INSTRUCTIONS FOR THE TASK
Print the listing again exactly, leaving nothing out.
═══
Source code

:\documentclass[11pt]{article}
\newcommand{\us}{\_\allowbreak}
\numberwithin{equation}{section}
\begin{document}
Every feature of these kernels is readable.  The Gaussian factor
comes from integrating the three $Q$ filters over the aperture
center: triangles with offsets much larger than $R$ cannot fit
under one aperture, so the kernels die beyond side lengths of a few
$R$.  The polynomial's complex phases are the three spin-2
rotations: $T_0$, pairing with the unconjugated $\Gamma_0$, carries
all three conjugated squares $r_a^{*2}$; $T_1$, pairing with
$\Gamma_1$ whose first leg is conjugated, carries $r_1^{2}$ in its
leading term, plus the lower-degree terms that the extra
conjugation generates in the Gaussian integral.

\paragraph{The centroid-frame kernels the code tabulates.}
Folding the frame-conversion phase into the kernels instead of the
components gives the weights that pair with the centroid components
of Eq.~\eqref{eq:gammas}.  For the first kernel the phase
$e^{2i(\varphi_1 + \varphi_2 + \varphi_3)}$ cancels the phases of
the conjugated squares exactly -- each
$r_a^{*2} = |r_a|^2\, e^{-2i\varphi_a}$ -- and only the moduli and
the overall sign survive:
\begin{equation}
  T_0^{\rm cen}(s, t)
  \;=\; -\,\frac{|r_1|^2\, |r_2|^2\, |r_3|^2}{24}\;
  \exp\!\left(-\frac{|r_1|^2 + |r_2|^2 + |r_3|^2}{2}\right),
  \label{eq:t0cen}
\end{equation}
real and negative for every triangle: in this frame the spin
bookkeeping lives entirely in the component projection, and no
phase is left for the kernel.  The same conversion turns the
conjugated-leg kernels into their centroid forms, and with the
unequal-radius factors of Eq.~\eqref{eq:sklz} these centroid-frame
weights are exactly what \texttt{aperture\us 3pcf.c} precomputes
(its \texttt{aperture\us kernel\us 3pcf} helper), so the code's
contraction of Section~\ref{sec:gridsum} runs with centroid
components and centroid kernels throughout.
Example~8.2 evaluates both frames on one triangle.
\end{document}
═══
RESPONSE TO THE EXERCISE
Source code

:\documentclass[11pt]{article}
\newcommand{\us}{\_\allowbreak}
\numberwithin{equation}{section}
\begin{document}
Every feature of these kernels is readable.  The Gaussian factor
comes from integrating the three $Q$ filters over the aperture
center: triangles with offsets much larger than $R$ cannot fit
under one aperture, so the kernels die beyond side lengths of a few
$R$.  The polynomial's complex phases are the three spin-2
rotations: $T_0$, pairing with the unconjugated $\Gamma_0$, carries
all three conjugated squares $r_a^{*2}$; $T_1$, pairing with
$\Gamma_1$ whose first leg is conjugated, carries $r_1^{2}$ in its
leading term, plus the lower-degree terms that the extra
conjugation generates in the Gaussian integral.

\paragraph{The centroid-frame kernels the code tabulates.}
Folding the frame-conversion phase into the kernels instead of the
components gives the weights that pair with the centroid components
of Eq.~\eqref{eq:gammas}.  For the first kernel the phase
$e^{2i(\varphi_1 + \varphi_2 + \varphi_3)}$ cancels the phases of
the conjugated squares exactly -- each
$r_a^{*2} = |r_a|^2\, e^{-2i\varphi_a}$ -- and only the moduli and
the overall sign survive:
\begin{equation}
  T_0^{\rm cen}(s, t)
  \;=\; -\,\frac{|r_1|^2\, |r_2|^2\, |r_3|^2}{24}\;
  \exp\!\left(-\frac{|r_1|^2 + |r_2|^2 + |r_3|^2}{2}\right),
  \label{eq:t0cen}
\end{equation}
real and negative for every triangle: in this frame the spin
bookkeeping lives entirely in the component projection, and no
phase is left for the kernel.  The same conversion turns the
conjugated-leg kernels into their centroid forms, and with the
unequal-radius factors of Eq.~\eqref{eq:sklz} these centroid-frame
weights are exactly what \texttt{aperture\us 3pcf.c} precomputes
(its \texttt{aperture\us kernel\us 3pcf} helper), so the code's
contraction of Section~\ref{sec:gridsum} runs with centroid
components and centroid kernels throughout.
Example~8.2 evaluates both frames on one triangle.
\end{document}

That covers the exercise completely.